1 Introduction

In 1958, D. Blackwell gave an example of a continuous-time Markov chain with all states instantaneous. The nature of this chain allows to perform some explicit or semi-explicit calculations related to it, see e.g. [4, 5, 8, 10].

In [9], I found an explicit formula for an (unbounded) operator A such that its closure is the generator of a strongly continuous semigroup of Markov operators associated with Blackwell’s chain. Based on this article, I give here two examples of semigroups that fit in the framework of [1, Proposition 2.7]. In order to cite this proposition, which I call Theorem 1.1, a short introduction is needed. I use the convention that \({\mathbb {N}} = \{1,2,3,\ldots \}\).

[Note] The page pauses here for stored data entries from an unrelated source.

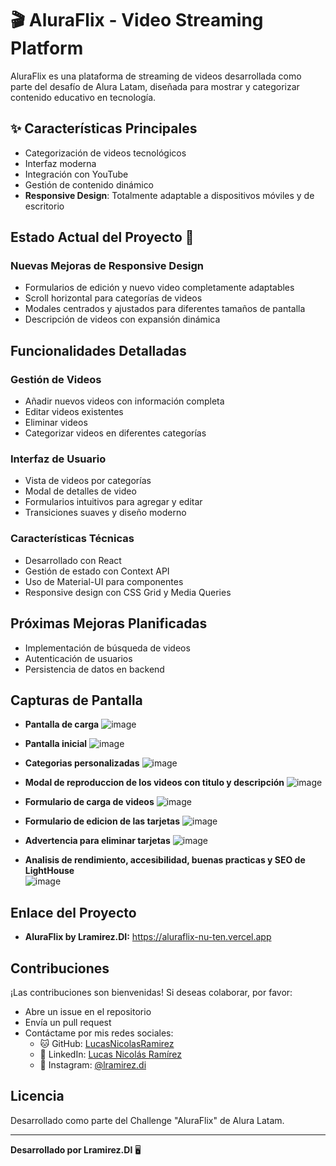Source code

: # 🎬 AluraFlix - Video Streaming Platform

AluraFlix es una plataforma de streaming de videos desarrollada como parte del desafío de Alura Latam, diseñada para mostrar y categorizar contenido educativo en tecnología.

## ✨ Características Principales

- Categorización de videos tecnológicos
- Interfaz moderna
- Integración con YouTube
- Gestión de contenido dinámico
- **Responsive Design**: Totalmente adaptable a dispositivos móviles y de escritorio

## Estado Actual del Proyecto 🚀

### Nuevas Mejoras de Responsive Design
- Formularios de edición y nuevo video completamente adaptables
- Scroll horizontal para categorías de videos
- Modales centrados y ajustados para diferentes tamaños de pantalla
- Descripción de videos con expansión dinámica

## Funcionalidades Detalladas

### Gestión de Videos
- Añadir nuevos videos con información completa
- Editar videos existentes
- Eliminar videos
- Categorizar videos en diferentes categorías

### Interfaz de Usuario
- Vista de videos por categorías
- Modal de detalles de video
- Formularios intuitivos para agregar y editar
- Transiciones suaves y diseño moderno

### Características Técnicas
- Desarrollado con React
- Gestión de estado con Context API
- Uso de Material-UI para componentes
- Responsive design con CSS Grid y Media Queries

## Próximas Mejoras Planificadas
- Implementación de búsqueda de videos
- Autenticación de usuarios
- Persistencia de datos en backend

## Capturas de Pantalla

- **Pantalla de carga**
  ![image](https://github.com/user-attachments/assets/73a112b0-02a1-4b02-b1d4-26e8ad06ce37)

- **Pantalla inicial**
  ![image](https://github.com/user-attachments/assets/063cacff-e48a-4ace-94ae-5d7359b5bcbd)

- **Categorias personalizadas**
  ![image](https://github.com/user-attachments/assets/7c6cf51e-b7b7-4da3-ba3f-54238ed7ce87)

- **Modal de reproduccion de los videos con titulo y descripción**
  ![image](https://github.com/user-attachments/assets/42391154-8fa2-4246-a305-2460b5536eca)

- **Formulario de carga de videos**
  ![image](https://github.com/user-attachments/assets/43c51b60-fb74-40a6-8757-84beeb2d2901)

- **Formulario de edicion de las tarjetas**
  ![image](https://github.com/user-attachments/assets/127caf59-2469-4ded-a74e-87bc70c72076)

- **Advertencia para eliminar tarjetas**
  ![image](https://github.com/user-attachments/assets/82d08a71-ca42-4db3-8d1d-6822a035ecce)

- **Analisis de rendimiento, accesibilidad, buenas practicas y SEO de LightHouse**    
  ![image](https://github.com/user-attachments/assets/a740d373-6b67-4814-a580-e988e2900a43)

## Enlace del Proyecto

- **AluraFlix by Lramirez.DI:** https://aluraflix-nu-ten.vercel.app


## Contribuciones

¡Las contribuciones son bienvenidas! Si deseas colaborar, por favor:

- Abre un issue en el repositorio
- Envía un pull request
- Contáctame por mis redes sociales:
  - 🐱 GitHub: [LucasNicolasRamirez](https://github.com/LucasNicolasRamirez)
  - 💼 LinkedIn: [Lucas Nicolás Ramírez](https://www.linkedin.com/in/lucasnicolásramírez/)
  - 📸 Instagram: [@lramirez.di](https://www.instagram.com/lramirez.di/)

## Licencia

Desarrollado como parte del Challenge "AluraFlix" de Alura Latam.

---
**Desarrollado por Lramirez.DI** 🖥️
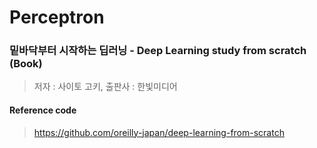 # Perceptron
### 밑바닥부터 시작하는 딥러닝 - Deep Learning study from scratch (Book)
> 저자 : 사이토 고키, 출판사 : 한빛미디어
#### Reference code
> https://github.com/oreilly-japan/deep-learning-from-scratch
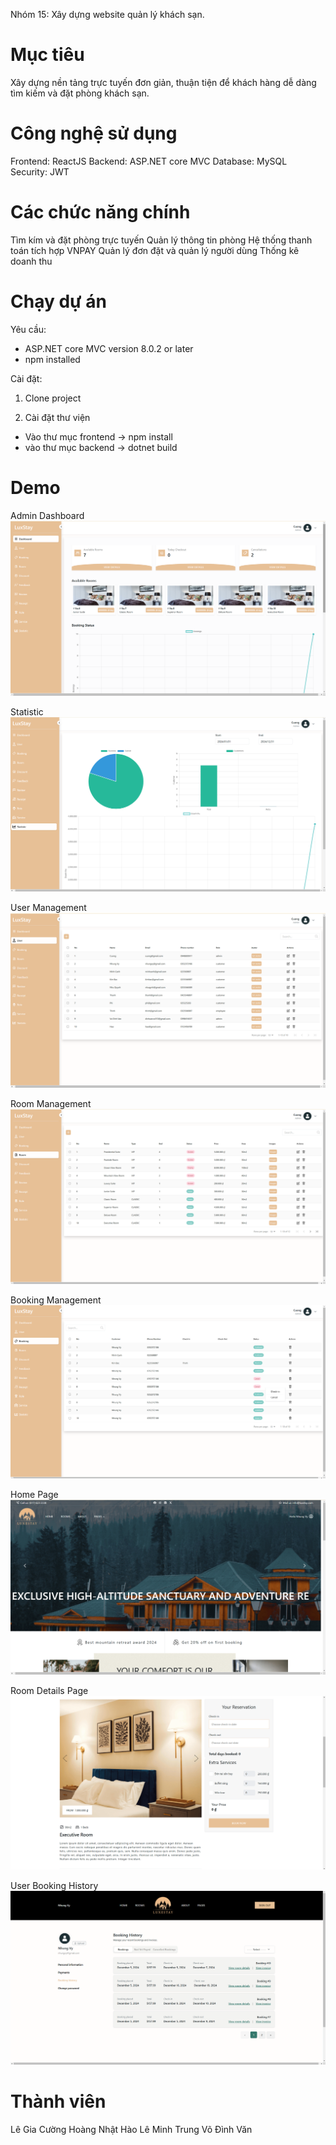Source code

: Nhóm 15: Xây dựng website quản lý khách sạn.

# Mục tiêu

Xây dựng nền tảng trực tuyến đơn giản, thuận tiện để khách hàng dễ dàng tìm kiếm và đặt phòng khách sạn.

# Công nghệ sử dụng

Frontend: ReactJS
Backend: ASP.NET core MVC
Database: MySQL
Security: JWT

# Các chức năng chính

Tìm kím và đặt phòng trực tuyến
Quản lý thông tin phòng
Hệ thống thanh toán tích hợp VNPAY
Quản lý đơn đặt và quản lý người dùng
Thống kê doanh thu

# Chạy dự án

Yêu cầu:

- ASP.NET core MVC version 8.0.2 or later
- npm installed

Cài đặt:

1. Clone project

2. Cài đặt thư viện

- Vào thư mục frontend -> npm install
- vào thư mục backend -> dotnet build

# Demo

Admin Dashboard
![alt text](DemoImages/image-2.png)

Statistic
![alt text](DemoImages/image-3.png)

User Management
![alt text](DemoImages/image-4.png)

Room Management
![alt text](DemoImages/image-7.png)

Booking Management
![alt text](DemoImages/image-8.png)

Home Page
![alt text](DemoImages/image-5.png)

Room Details Page
![alt text](DemoImages/image-6.png)

User Booking History
![alt text](DemoImages/image-9.png)

# Thành viên

Lê Gia Cường
Hoàng Nhật Hào
Lê Minh Trung
Võ Đình Văn
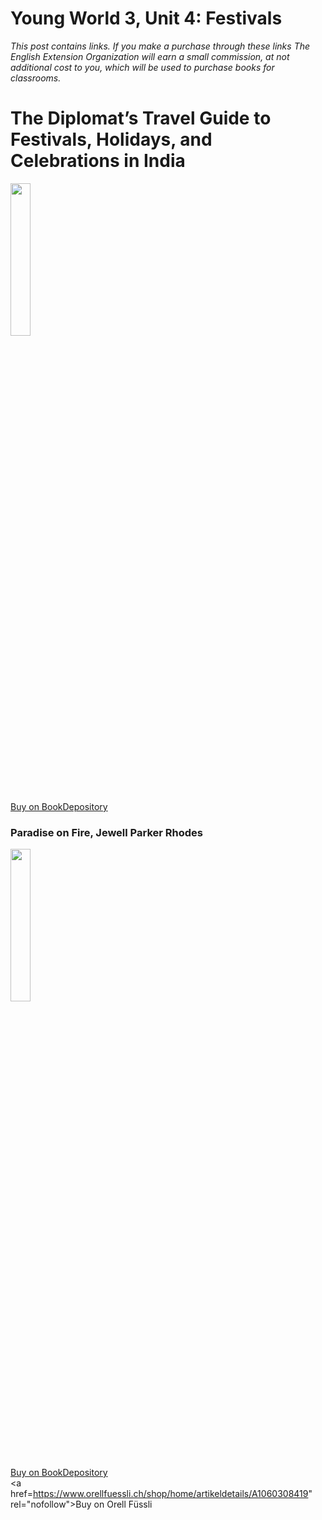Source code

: # Young World 3, Unit 4: Festivals
*This post contains links. If you make a purchase through these links The English Extension Organization will earn a small commission, at not additional cost to you, which will be used to purchase books for classrooms.*


# The Diplomat’s Travel Guide to Festivals, Holidays, and Celebrations in India

<img src="https://imgur.com/7xZJf2L.png" width="25%" />


<a href="https://www.bookdepository.com/Diplomats-Travel-Guide-Festivals-Holidays-Celebrations-India-Mohan-Pandey/9798615530456?ref=grid-view&qid=1674320907383&sr=1-1" rel="nofollow"> Buy on BookDepository</a>  

### Paradise on Fire, Jewell Parker Rhodes

<img src="https://imgur.com/0L23But.png" width="25%" />


<a href="https://www.bookdepository.com/Paradise-on-Fire-Jewell-Parker-Rhodes/9781510109858?ref=grid-view&qid=1674320724874&sr=1-1" rel="nofollow"> Buy on BookDepository</a>  
<a href=https://www.orellfuessli.ch/shop/home/artikeldetails/A1060308419" rel="nofollow">Buy on Orell Füssli</a>
<!--stackedit_data:
eyJoaXN0b3J5IjpbLTY0MTc4MzQ0LDI2NDk2ODk0NiwtMTEzMT
gwMzE1Nl19
-->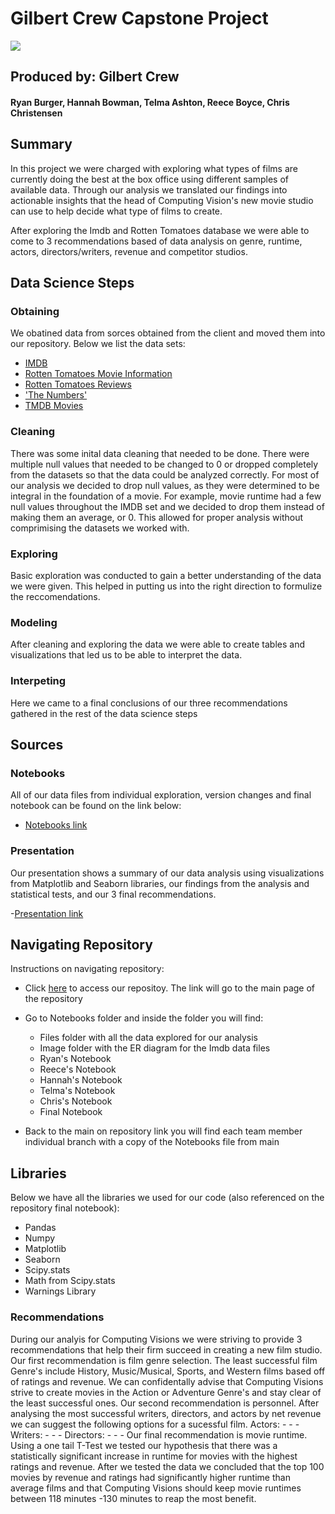 # Gilbert Crew Capstone Project
![](https://c.tenor.com/0DnrqvZqHGUAAAAC/movie-excited.gif)
## Produced by: Gilbert Crew 
#### Ryan Burger, Hannah Bowman, Telma Ashton, Reece Boyce, Chris Christensen 

## Summary
In this project we were charged with exploring what types of films are currently doing the best at the box office using different samples of available data. Through our analysis we translated our findings into actionable insights that the head of Computing Vision's new movie studio can use to help decide what type of films to create.

After exploring the Imdb and Rotten Tomatoes database we were able to come to 3 recommendations based of data analysis on genre, runtime, actors, directors/writers, revenue and competitor studios.

## Data Science Steps 

### Obtaining
We obatined data from sorces obtained from the client and moved them into our repository. Below we list the data sets:

- [IMDB](https://github.com/reboyce/Gilbert-Team-Repo/blob/main/Notebooks/Files/im.db.zip)
- [Rotten Tomatoes Movie Information](https://github.com/reboyce/Gilbert-Team-Repo/blob/main/Notebooks/Files/rt.movie_info.tsv.gz)
- [Rotten Tomatoes Reviews](https://github.com/reboyce/Gilbert-Team-Repo/blob/main/Notebooks/Files/rt.reviews.tsv.gz)
- ['The Numbers'](https://github.com/reboyce/Gilbert-Team-Repo/blob/main/Notebooks/Files/tmdb.movies.csv.gz)
- [TMDB Movies](https://github.com/reboyce/Gilbert-Team-Repo/blob/main/Notebooks/Files/tn.movie_budgets.csv.gz)

### Cleaning
There was some inital data cleaning that needed to be done. There were multiple null values that needed to be changed to 0 or dropped completely from the datasets so that the data could be analyzed correctly. For most of our analysis we decided to drop null values, as they were determined to be integral in the foundation of a movie. For example, movie runtime had a few null values throughout the IMDB set and we decided to drop them instead of making them an average, or 0. This allowed for proper analysis without comprimising the datasets we worked with.

### Exploring
Basic exploration was conducted to gain a better understanding of the data we were given. This helped in putting us into the right direction to formulize the reccomendations. 

### Modeling
After cleaning and exploring the data we were able to create tables and visualizations that led us to be able to interpret the data. 

### Interpeting
Here we came to a final conclusions of our three recommendations gathered in the rest of the data science steps 


## Sources

### Notebooks
All of our data files from individual exploration, version changes and final notebook can be found on the link below:
- [Notebooks link](https://github.com/reboyce/Gilbert-Team-Repo/tree/main/Notebooks)

### Presentation
Our presentation shows a summary of our data analysis using visualizations from Matplotlib and Seaborn libraries, our findings from the analysis and statistical tests, and our 3 final recommendations.

-[Presentation link]()

## Navigating Repository
Instructions on navigating repository:
- Click [here](https://github.com/reboyce/Gilbert-Team-Repo) to access our repositoy. The link will go to the main page of the repository
- Go to Notebooks folder and inside the folder you will find:
    - Files folder with all the data explored for our analysis
    - Image folder with the ER diagram for the Imdb data files
    - Ryan's Notebook
    - Reece's Notebook
    - Hannah's Notebook
    - Telma's Notebook
    - Chris's Notebook
    - Final Notebook

- Back to the main on repository link you will find each team member individual branch with a copy of the Notebooks file from main

## Libraries
Below we have all the libraries we used for our code (also referenced on the repository final notebook):

- Pandas
- Numpy
- Matplotlib
- Seaborn
- Scipy.stats
- Math from Scipy.stats
- Warnings Library

### Recommendations

During our analyis for Computing Visions we were striving to provide 3 recommendations that help their firm succeed in creating a new film studio. Our first recommendation is film genre selection. The least successful film Genre's include History, Music/Musical, Sports, and Western films based off of ratings and revenue. We can confidentally advise that Computing Visions strive to create movies in the Action or Adventure Genre's and stay clear of the least successful ones. Our second recommendation is personnel. After analysing the most successful writers, directors, and actors by net revenue we can suggest the following options for a sucessful film.
Actors:
    -
    -
    -
Writers:
    -
    -
    -
Directors:
    -
    -
    -
Our final recommendation is movie runtime. Using a one tail T-Test we tested our hypothesis that there was a statistically significant increase in runtime for movies with the highest ratings and revenue. After we tested the data we concluded that the top 100 movies by revenue and ratings had significantly higher runtime than average films and that Computing Visions should keep movie runtimes between 118 minutes -130 minutes to reap the most benefit.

Suppose that \((B_{n})_{n\in {\mathbb {N}}}\) is a sequence of generators of commuting contraction semigroups defined on a Banach space \((X,||\cdot ||)\). This means that for any \(m, n \in {\mathbb {N}}\) and \(x\in X\), the following identity holds

$$\begin{aligned} e^{tB_{n}}e^{s B_{m}}x = e^{s B_{m}}e^{t B_{n}}x,\quad t,s\ge 0. \end{aligned}$$

Furthermore, \(\lim _{t\rightarrow 0+}e^{tB_{n}}x=x\), \(||e^{tB_{n}}x|| \le ||x||\) for every \(x\in X\), \(n\in {\mathbb {N}}\), and \(t\ge 0\). And finally, if n is fixed, then \(e^{tB_{n}}\) is a semigroup, i.e., \(e^{(t+s)B_{n}} = e^{tB_{n}}e^{sB_{n}}\) for all \(t,s\ge 0\). In general, the generators may not be bounded so \(D(B_{n})\) denotes the domain of \(B_{n}\).

If we have a sequence of semigroups described above, then for any \(n\ge 2\), the product

$$\begin{aligned} T_{n}(t)x = \prod _{k=1}^{n}e^{t B_{k}}x,\quad t \ge 0, \end{aligned}$$

is also a strongly continuous contraction semigroup on X and its generator is the closure of \(A_{n}\) given by

$$\begin{aligned} A_{n}x = \sum _{k=1}^{n}B_{k}x,\quad x\in \bigcap _{k=1}^{n}D(B_{k}), \end{aligned}$$
(1.1)

see [2, p. 24]. As in [1], we say that the product \(\prod _{k=1}^{\infty }e^{tB_{k}}\) exists if \(T(t)x:=\lim _{n\rightarrow \infty }T_{n}(t)x\) converges uniformly on compact subsets of \([0,\infty )\) for every \(x\in X\). Then again T(t), \(t\ge 0\), is a \(C_{0}\) semigroup of contractions on X. The following theorem was proved in [1].

Theorem 1.1

Let \((e^{t B_{n}})_{n\in {\mathbb {N}}}\) be a commuting family of contraction semigroups and suppose that

$$\begin{aligned} D_{1} = \left\{ x\in \bigcap _{k=1}^{\infty }D(B_{k}): \sum _{k=1}^{+\infty }||B_{k}x|| <\infty \right\} \end{aligned}$$
(1.2)

is dense in X. Then the product \(\prod _{k=1}^{\infty }e^{tB_{k}}\) exists. Moreover, define A by

$$\begin{aligned} Ax = \lim _{n\rightarrow +\infty }\sum _{k=1}^{n}B_{k}x, \quad x\in D_{1}. \end{aligned}$$

Then A is closable and its closure is the generator of \(\prod _{k=1}^{\infty }e^{tB_{k}}\).

2 The semigroups

Recall that \(l^{1}({\mathbb {N}})\) is the Banach space of all absolutely summable sequences \(x = (\xi _{i})_{i\in {\mathbb {N}}}\). This means that \(\sum _{i\in {\mathbb {N}}}|\xi _{i}|<\infty \) and \(||x||_{l^{1}({\mathbb {N}})} = \sum _{i\in {\mathbb {N}}}|\xi _{i}|\).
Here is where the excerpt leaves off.